古いが駅も近い、初めての自分だけの城。 心躍らせて始めた一人暮らしは、コンセントの抜けたエアコンからの風に気がついてしまった日から、“それ”の正体に近づいてしまった。

引っ越し初日

念願の一人暮らしだった。

古いが家賃は安く、六畳の畳部屋に小さなキッチン、駅から徒歩十数分。
築四十年ということを除けば、悪くない条件のアパートだ。

ただ一つ気になるのは、壁についている年季の入ったエアコン。不動産屋も「古いがまだ使えます」と言っていたが、送風口の金属は錆び、リモコンも反応が鈍い。
夏はまだ遠いから、生活が落ち着いたら考えようと思い、荷解きを開始することにした。

初日。夜中に目が覚めたとき、部屋の空気がかすかに揺れていることに気づく。

「……風?」

エアコンの電源は入れていない。
それなのに、エアコンの吹き出し口から低い音とともに、ぬるい風のようなものが頬を撫でた。

壊れているのかと思ったが、コンセントは抜けている。

畳の下

数日経ってもその現象は止まなかった。

夜になると必ず風が吹き、部屋の空気は重く湿り気を帯びる。
まるで生き物の吐息が漂っているようで、眠りが浅くなる。

気味が悪くなり、夜中、エアコンの前に立って確かめてみた。
吹き出し口に耳を近づけると、冷風ではなく生ぬるい“息”が頬をなでる。
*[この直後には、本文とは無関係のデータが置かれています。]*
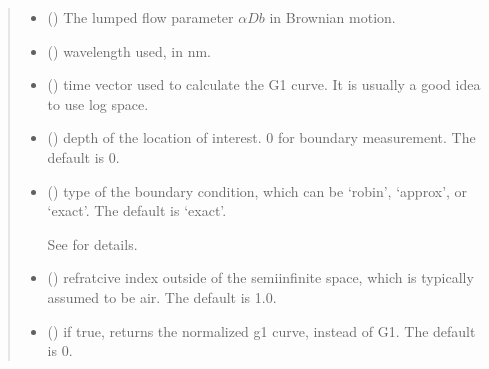 \documentclass[letterpaper,10pt,english]{sphinxmanual}
\begin{document}
\begin{fulllineitems}
\begin{quote}
\begin{description}
\begin{itemize}
\item {} 
\sphinxAtStartPar
{} () \textendash{} The lumped flow parameter \(\alpha Db\) in Brownian motion.

\item {} 
\sphinxAtStartPar
{} () \textendash{} wavelength used, in nm.

\item {} 
\sphinxAtStartPar
{} () \textendash{} time vector used to calculate the G1 curve. It is usually a good idea to use log space.

\item {} 
\sphinxAtStartPar
{} (\sphinxstyleliteralemphasis{\sphinxupquote{, }}) \textendash{} depth of the location of interest. 0 for boundary measurement. The default is 0.

\item {} 
\sphinxAtStartPar
{} (\sphinxstyleliteralemphasis{\sphinxupquote{, }}) \textendash{} 
\sphinxAtStartPar
type of the boundary condition, which can be ‘robin’, ‘approx’, or ‘exact’. The default is ‘exact’.

\sphinxAtStartPar
See {\hyperref[\detokenize{_autosummary/nirfasterff.utils.boundary_attenuation:nirfasterff.utils.boundary_attenuation}]{}} for details.


\item {} 
\sphinxAtStartPar
{} (\sphinxstyleliteralemphasis{\sphinxupquote{, }}) \textendash{} refratcive index outside of the semi\sphinxhyphen{}infinite space, which is typically assumed to be air. The default is 1.0.

\item {} 
\sphinxAtStartPar
{} (\sphinxstyleliteralemphasis{\sphinxupquote{, }}) \textendash{} if true, returns the normalized g1 curve, instead of G1. The default is 0.


\end{itemize}
\end{description}
\end{quote}
\end{fulllineitems}
\end{document}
鼻先に、どこか腐ったような匂いまで混じっていた。

だが、それだけではなかった。
畳の上に座ると、今度は足元から同じような風が吹いてくるのがわかったのだ。

「……下?」

畳をめくると、黒ずんだ板の隙間からも呼吸のような空気が漏れている。
覗き込んでも暗闇が広がるばかりで、底は見えない。まるで部屋そのものが息をしているかのようだ。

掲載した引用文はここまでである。